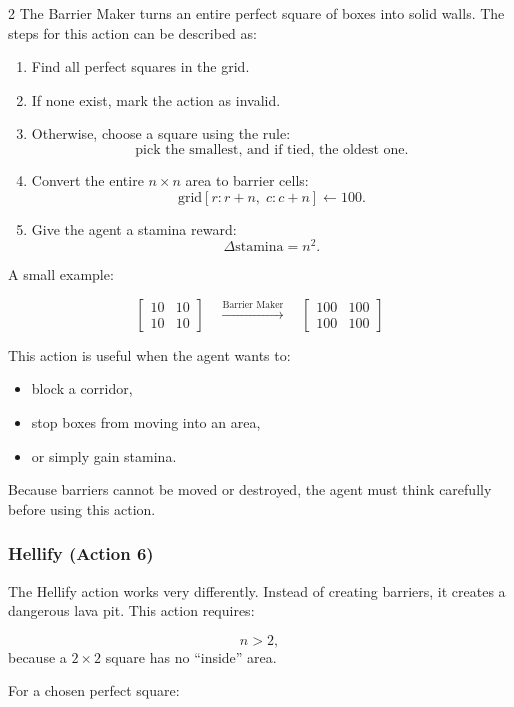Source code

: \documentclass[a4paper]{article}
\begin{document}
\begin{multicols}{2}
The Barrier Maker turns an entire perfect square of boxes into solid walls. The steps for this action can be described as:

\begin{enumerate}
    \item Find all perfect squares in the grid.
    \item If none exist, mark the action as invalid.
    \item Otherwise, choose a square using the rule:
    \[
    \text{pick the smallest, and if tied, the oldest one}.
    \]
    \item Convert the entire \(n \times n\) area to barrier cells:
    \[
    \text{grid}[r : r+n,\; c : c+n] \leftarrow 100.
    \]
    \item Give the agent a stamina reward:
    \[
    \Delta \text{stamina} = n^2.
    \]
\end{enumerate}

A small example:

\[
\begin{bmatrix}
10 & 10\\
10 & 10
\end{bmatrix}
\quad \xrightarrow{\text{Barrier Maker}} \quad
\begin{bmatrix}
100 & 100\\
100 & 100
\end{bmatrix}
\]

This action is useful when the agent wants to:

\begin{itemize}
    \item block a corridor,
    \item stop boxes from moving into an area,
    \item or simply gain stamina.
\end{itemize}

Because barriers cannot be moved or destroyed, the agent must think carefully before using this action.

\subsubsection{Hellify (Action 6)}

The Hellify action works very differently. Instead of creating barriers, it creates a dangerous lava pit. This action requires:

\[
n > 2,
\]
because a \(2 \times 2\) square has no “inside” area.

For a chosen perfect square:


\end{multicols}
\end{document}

· · · ·

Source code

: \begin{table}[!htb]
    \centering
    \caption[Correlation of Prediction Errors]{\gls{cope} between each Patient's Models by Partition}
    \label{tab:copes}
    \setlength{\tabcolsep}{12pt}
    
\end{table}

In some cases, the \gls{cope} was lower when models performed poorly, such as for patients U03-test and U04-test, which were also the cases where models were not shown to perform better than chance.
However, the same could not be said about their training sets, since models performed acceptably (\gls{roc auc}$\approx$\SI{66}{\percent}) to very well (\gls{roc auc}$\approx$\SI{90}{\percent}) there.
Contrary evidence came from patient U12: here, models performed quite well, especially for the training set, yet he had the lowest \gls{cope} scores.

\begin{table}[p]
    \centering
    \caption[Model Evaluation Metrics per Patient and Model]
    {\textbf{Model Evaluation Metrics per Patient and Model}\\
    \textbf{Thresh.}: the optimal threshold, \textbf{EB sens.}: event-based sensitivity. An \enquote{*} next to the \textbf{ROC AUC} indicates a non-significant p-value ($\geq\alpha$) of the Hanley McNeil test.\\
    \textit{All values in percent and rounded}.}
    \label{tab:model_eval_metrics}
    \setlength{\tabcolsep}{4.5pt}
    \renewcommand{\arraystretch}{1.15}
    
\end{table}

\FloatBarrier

· · · ·

To do: Show each line in the data where the string "begin" appears.

Answer space:
\begin{document}
\begin{multicols}{2}
\begin{enumerate}
\begin{bmatrix}
\begin{bmatrix}
\begin{itemize}
: \begin{table}[!htb]
\begin{table}[p]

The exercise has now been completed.